Two Homecomings – One Sweet, One Bitter

A joyful cry, a reckless run, and at the end a silent drive home.

Small boy with a ladder beside small airplane.

Our oldest grandchild came for a visit last week. He has refused to accept my statement that everything he saw here – not just our house – is called “Wyoming.”

This was his first time away from home without his parents.

He is not yet four, but we can already see who he is becoming.

At least right now, he’s fascinated with airplanes. Flying here was a huge excitement for him.

Misty and Mike Cavanagh kindly let me bring him to visit their hangar up at the small Dubois airport, where he was fascinated with the aircraft, but even more so with all the tools.

The airplanes were a bit scary. The tools were not, being much more familiar. “Here’s a screwdriver,” he said, handing one to Misty. Our son-in-law is in construction.

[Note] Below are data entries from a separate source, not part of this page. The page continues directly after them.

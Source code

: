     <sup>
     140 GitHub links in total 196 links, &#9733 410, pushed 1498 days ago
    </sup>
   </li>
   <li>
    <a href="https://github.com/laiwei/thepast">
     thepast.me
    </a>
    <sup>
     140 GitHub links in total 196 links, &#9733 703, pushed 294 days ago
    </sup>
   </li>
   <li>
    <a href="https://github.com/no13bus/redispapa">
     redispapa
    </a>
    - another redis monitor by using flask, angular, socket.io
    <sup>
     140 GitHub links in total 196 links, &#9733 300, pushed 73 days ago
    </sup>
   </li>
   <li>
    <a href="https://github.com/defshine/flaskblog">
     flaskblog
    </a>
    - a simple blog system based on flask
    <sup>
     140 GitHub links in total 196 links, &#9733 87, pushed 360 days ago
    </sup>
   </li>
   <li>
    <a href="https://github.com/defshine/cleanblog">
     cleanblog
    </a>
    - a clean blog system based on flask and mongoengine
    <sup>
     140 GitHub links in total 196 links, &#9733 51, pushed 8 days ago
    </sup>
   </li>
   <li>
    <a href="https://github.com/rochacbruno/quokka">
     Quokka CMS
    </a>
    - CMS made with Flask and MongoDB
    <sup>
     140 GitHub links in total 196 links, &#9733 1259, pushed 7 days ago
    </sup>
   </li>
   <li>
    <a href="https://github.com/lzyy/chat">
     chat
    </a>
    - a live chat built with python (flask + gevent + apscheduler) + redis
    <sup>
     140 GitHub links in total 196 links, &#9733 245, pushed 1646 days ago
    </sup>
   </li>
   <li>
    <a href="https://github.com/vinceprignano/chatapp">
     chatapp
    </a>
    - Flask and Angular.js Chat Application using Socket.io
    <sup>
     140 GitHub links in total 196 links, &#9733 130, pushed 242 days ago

After leaving the hangar, he suddenly burst into tears.

“I want to see my Daddy!” he moaned.

“Soon,” I said. “Not just yet.”

Small boy sitting on an airplance.

He’s such a bundle of apprehension and courage, confusion and acceptance.

I saw all of these in the Denver airport, as we endured the security line and raced toward the plane that would bring him home. The rushing crowds. The scary escalators. The noisy terminal. The frightening little gap between jetway and airplane. The startling chimes from above and the bumps when we were in the air.

He was very good.

Then the long trek from the gate to the curb, and at last, the sight of the big black pickup, the cry of joy and the reckless run toward Daddy’s big embrace. A woman waiting nearby called it a multi-hankie reunion.

We had been dry-camping, and my phone began to run out of juice. Then I didn’t take the right power cords along to the airport. (Corralling a 3-year-old has a way of distracting you from other realities.) So I was mostly on childcare duty and off the grid, saving phone power for important messages. For a few days, I left the world behind.

View of Denver suburb from a car.

My return journey after dropping him off with his father was more restful, of course. As the plane slowly descended toward Denver from the west, I watched the vast, rumpled mountain carpet of peaks and furrows as they passed below. It was a calming sight. They looked untouched and unapproachable.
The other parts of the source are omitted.